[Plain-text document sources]
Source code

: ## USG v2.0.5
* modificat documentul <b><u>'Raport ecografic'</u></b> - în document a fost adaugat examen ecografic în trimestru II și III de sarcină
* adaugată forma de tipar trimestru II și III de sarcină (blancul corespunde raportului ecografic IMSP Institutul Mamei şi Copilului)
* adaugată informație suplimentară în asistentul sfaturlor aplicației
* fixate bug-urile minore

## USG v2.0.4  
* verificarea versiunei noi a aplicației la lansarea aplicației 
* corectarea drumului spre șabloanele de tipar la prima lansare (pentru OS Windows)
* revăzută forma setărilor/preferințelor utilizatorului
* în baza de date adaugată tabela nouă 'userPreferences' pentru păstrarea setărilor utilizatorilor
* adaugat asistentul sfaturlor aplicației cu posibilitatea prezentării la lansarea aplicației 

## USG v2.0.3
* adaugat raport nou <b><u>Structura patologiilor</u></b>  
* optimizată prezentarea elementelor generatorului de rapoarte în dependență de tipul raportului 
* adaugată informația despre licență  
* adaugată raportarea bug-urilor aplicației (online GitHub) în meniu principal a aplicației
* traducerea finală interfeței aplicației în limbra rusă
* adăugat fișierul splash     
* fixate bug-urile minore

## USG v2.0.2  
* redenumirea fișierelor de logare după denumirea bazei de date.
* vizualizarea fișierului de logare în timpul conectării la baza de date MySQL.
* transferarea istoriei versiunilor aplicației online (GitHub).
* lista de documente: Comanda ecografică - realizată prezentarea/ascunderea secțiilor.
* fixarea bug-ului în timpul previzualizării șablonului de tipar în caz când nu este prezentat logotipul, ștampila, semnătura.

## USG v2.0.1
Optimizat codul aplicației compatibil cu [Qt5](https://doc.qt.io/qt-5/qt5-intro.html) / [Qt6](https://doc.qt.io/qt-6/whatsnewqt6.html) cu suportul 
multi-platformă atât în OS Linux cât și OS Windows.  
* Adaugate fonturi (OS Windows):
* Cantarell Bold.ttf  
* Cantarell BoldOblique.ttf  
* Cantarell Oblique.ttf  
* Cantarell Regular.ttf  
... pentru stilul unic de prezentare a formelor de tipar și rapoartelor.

--

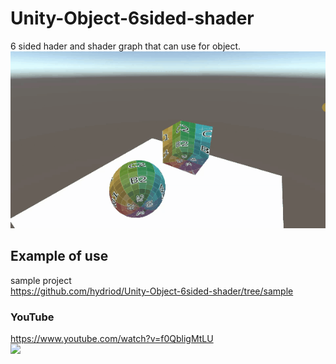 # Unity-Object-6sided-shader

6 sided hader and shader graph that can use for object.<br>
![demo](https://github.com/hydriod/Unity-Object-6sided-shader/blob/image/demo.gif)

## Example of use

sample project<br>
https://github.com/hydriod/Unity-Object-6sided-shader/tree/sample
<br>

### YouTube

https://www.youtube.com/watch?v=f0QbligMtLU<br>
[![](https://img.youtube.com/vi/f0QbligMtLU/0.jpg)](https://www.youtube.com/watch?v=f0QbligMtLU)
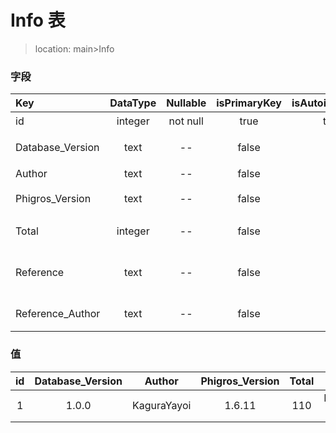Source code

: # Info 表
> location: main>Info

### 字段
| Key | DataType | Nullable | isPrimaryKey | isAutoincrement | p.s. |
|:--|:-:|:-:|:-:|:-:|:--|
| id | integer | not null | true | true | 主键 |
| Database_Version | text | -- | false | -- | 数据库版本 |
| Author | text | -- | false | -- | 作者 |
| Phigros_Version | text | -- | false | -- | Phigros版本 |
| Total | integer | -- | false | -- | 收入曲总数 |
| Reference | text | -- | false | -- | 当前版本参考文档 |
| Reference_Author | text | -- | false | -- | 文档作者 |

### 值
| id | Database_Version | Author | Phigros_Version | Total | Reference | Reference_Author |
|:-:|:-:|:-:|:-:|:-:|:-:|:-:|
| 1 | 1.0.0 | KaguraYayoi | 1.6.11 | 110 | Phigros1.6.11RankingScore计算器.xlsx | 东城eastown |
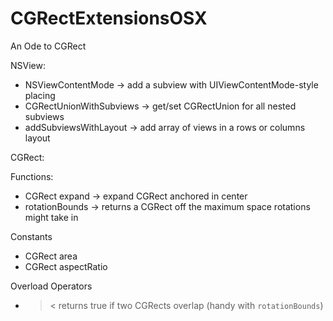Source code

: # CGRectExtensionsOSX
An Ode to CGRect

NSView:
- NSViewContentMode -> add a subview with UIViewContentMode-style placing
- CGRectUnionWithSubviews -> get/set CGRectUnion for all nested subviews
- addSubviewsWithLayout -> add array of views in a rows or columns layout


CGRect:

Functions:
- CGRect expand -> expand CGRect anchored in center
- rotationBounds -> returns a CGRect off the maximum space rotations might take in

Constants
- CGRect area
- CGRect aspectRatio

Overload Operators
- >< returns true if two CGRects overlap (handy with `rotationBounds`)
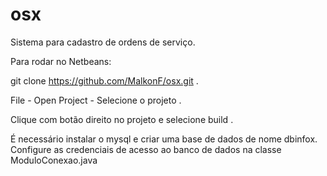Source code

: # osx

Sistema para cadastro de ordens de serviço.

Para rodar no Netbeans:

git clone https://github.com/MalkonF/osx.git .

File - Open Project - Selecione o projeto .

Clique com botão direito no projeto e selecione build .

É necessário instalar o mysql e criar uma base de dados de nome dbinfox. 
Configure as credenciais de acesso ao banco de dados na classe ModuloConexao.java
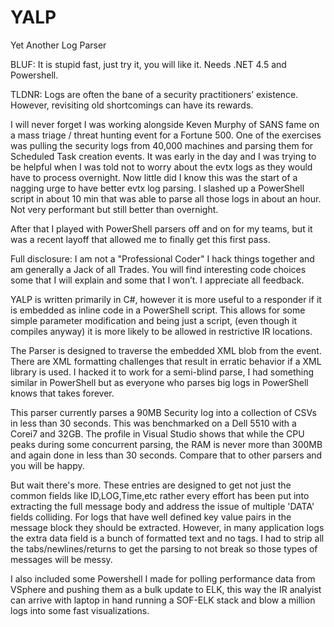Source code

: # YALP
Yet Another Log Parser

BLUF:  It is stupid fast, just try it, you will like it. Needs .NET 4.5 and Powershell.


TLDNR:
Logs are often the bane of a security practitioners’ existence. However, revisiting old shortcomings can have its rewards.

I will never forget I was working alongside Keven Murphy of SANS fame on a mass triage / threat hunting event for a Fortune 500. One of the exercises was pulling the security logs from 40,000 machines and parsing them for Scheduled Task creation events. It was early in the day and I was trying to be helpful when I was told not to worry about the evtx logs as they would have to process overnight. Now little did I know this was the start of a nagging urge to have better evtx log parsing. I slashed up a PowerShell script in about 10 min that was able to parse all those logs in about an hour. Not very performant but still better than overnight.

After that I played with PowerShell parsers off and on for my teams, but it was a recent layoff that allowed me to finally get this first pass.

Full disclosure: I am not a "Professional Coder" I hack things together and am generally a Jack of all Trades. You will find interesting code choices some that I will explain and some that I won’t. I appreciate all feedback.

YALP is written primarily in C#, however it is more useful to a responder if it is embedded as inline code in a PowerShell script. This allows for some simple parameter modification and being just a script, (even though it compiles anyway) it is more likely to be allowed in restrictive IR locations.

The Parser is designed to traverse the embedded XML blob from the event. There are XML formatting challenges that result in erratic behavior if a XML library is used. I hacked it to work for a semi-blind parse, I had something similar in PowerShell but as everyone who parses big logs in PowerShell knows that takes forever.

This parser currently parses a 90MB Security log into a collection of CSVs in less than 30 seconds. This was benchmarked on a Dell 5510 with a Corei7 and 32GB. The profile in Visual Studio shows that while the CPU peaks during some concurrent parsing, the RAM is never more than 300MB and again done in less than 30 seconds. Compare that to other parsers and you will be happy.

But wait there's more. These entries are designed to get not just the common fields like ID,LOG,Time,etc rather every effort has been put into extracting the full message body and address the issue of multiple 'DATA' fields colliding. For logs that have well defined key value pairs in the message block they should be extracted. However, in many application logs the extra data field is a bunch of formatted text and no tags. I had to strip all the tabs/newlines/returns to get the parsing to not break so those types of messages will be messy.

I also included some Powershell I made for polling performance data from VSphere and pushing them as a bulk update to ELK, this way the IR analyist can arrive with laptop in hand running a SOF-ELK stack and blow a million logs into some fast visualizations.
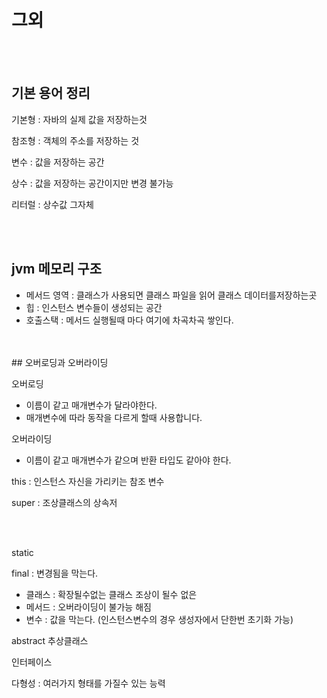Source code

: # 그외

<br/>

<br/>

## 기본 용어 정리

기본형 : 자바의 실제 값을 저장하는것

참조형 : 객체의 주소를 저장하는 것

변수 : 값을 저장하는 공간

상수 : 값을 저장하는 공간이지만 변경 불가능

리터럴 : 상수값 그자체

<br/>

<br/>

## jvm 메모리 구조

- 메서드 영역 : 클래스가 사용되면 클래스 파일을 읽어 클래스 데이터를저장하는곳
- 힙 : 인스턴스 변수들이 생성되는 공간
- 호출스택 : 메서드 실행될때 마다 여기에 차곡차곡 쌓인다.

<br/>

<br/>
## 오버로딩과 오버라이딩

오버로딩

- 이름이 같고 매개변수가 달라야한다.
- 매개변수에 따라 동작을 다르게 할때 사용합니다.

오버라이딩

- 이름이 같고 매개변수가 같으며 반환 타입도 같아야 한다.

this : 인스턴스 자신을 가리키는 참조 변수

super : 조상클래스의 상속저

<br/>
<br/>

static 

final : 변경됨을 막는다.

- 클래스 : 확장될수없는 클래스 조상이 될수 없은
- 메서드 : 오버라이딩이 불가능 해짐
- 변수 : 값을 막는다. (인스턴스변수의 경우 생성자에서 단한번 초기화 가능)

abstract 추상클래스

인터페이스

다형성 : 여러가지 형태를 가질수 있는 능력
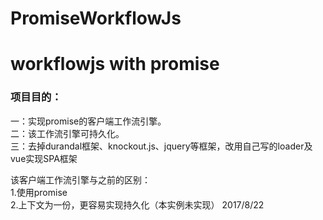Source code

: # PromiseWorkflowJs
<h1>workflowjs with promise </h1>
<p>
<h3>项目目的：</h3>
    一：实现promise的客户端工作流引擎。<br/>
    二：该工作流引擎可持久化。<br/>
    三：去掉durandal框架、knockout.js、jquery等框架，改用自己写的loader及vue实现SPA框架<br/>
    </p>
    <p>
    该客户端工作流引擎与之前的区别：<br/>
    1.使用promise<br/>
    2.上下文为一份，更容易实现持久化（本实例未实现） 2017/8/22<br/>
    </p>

(What to produce)
Output only the stretch above from the line with "Reference | Reference_Author |" through the line with "Para rodar no", reproduced exactly. Exclude pictures.

(Answer box)
| id | Database_Version | Author | Phigros_Version | Total | Reference | Reference_Author |
|:-:|:-:|:-:|:-:|:-:|:-:|:-:|
| 1 | 1.0.0 | KaguraYayoi | 1.6.11 | 110 | Phigros1.6.11RankingScore计算器.xlsx | 东城eastown |
Source code

: # CGRectExtensionsOSX
An Ode to CGRect

NSView:
- NSViewContentMode -> add a subview with UIViewContentMode-style placing
- CGRectUnionWithSubviews -> get/set CGRectUnion for all nested subviews
- addSubviewsWithLayout -> add array of views in a rows or columns layout


CGRect:

Functions:
- CGRect expand -> expand CGRect anchored in center
- rotationBounds -> returns a CGRect off the maximum space rotations might take in

Constants
- CGRect area
- CGRect aspectRatio

Overload Operators
- >< returns true if two CGRects overlap (handy with `rotationBounds`)
Source code

: # osx

Sistema para cadastro de ordens de serviço.

Para rodar no Netbeans:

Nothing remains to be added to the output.